TASK REQUIREMENTS:
Leave out the pictures and retype, exactly, the lines below from the line with "- ⚡ Fun fact: ..." up to and including the line with "Bootstrap; Added content", nothing more.

────

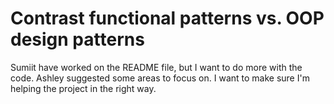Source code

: # Contrast functional patterns vs. OOP design patterns
Sumiit have worked on the README file, but I want to do more with the code. Ashley suggested some areas to focus on. I want to make sure I'm helping the project in the right way. 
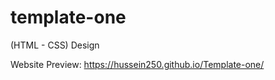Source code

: # template-one
(HTML - CSS) Design <br>

Website Preview: https://hussein250.github.io/Template-one/
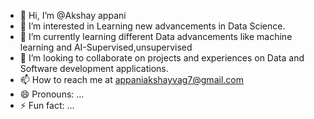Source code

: - 👋 Hi, I’m @Akshay appani
- 👀 I’m interested in Learning new advancements in Data Science.
- 🌱 I’m currently learning different Data advancements like machine learning and AI-Supervised,unsupervised 
- 💞️ I’m looking to collaborate on projects and experiences on Data and Software development applications.
- 📫 How to reach me at appaniakshayvag7@gmail.com
- 😄 Pronouns: ...
- ⚡ Fun fact: ...

<!---
Akshay107app/Akshay107app is a ✨ special ✨ repository because its `README.md` (this file) appears on your GitHub profile.
You can click the Preview link to take a look at your changes.
--->
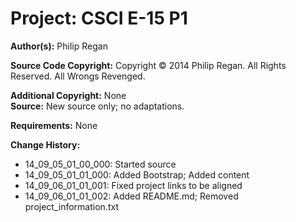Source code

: # Project: CSCI E-15 P1
**Author(s):** Philip Regan

**Source Code Copyright:** Copyright © 2014 Philip Regan. All Rights Reserved. All Wrongs Revenged.

**Additional Copyright:** None 							
**Source:**	New source only; no adaptations.

**Requirements:** None

**Change History:**

* 14\_09\_05\_01\_00\_000: Started source
* 14\_09\_05\_01\_01\_000: Added Bootstrap; Added content
* 14\_09\_06\_01\_01\_001: Fixed project links to be aligned
* 14\_09\_06\_01\_01\_002: Added README.md; Removed project_information.txt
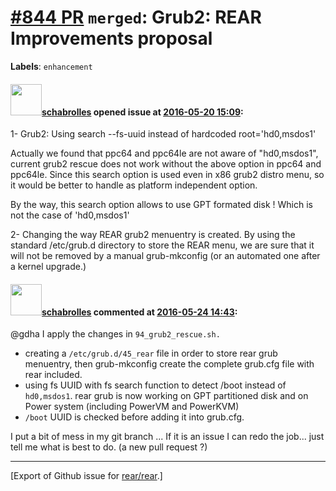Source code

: [\#844 PR](https://github.com/rear/rear/pull/844) `merged`: Grub2: REAR Improvements proposal
=============================================================================================

**Labels**: `enhancement`

#### <img src="https://avatars.githubusercontent.com/u/19491077?u=0021b16ab426902cbe676f6831f41607bbe4d441&v=4" width="50">[schabrolles](https://github.com/schabrolles) opened issue at [2016-05-20 15:09](https://github.com/rear/rear/pull/844):

1- Grub2: Using search --fs-uuid instead of hardcoded root='hd0,msdos1'

Actually we found that ppc64 and ppc64le are not aware of "hd0,msdos1",
current grub2 rescue does not work without the above option in ppc64 and
ppc64le. Since this search option is used even in x86 grub2 distro menu,
so it would be better to handle as platform independent option.

By the way, this search option allows to use GPT formated disk ! Which
is not the case of 'hd0,msdos1'

2- Changing the way REAR grub2 menuentry is created. By using the
standard /etc/grub.d directory to store the REAR menu, we are sure that
it will not be removed by a manual grub-mkconfig (or an automated one
after a kernel upgrade.)

#### <img src="https://avatars.githubusercontent.com/u/19491077?u=0021b16ab426902cbe676f6831f41607bbe4d441&v=4" width="50">[schabrolles](https://github.com/schabrolles) commented at [2016-05-24 14:43](https://github.com/rear/rear/pull/844#issuecomment-221293626):

@gdha I apply the changes in `94_grub2_rescue.sh.`

-   creating a `/etc/grub.d/45_rear` file in order to store rear grub
    menuentry, then grub-mkconfig create the complete grub.cfg file with
    rear included.
-   using fs UUID with fs search function to detect /boot instead of
    `hd0,msdos1`. rear grub is now working on GPT partitioned disk and
    on Power system (including PowerVM and PowerKVM)
-   `/boot` UUID is checked before adding it into grub.cfg.

I put a bit of mess in my git branch ... If it is an issue I can redo
the job... just tell me what is best to do. (a new pull request ?)

------------------------------------------------------------------------

\[Export of Github issue for
[rear/rear](https://github.com/rear/rear).\]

────

WRITTEN SOLUTION:
- ⚡ Fun fact: ...

<!---
Akshay107app/Akshay107app is a ✨ special ✨ repository because its `README.md` (this file) appears on your GitHub profile.
You can click the Preview link to take a look at your changes.
--->
Source code

: # Project: CSCI E-15 P1
**Author(s):** Philip Regan

**Source Code Copyright:** Copyright © 2014 Philip Regan. All Rights Reserved. All Wrongs Revenged.

**Additional Copyright:** None 							
**Source:**	New source only; no adaptations.

**Requirements:** None

**Change History:**

* 14\_09\_05\_01\_00\_000: Started source
* 14\_09\_05\_01\_01\_000: Added Bootstrap; Added content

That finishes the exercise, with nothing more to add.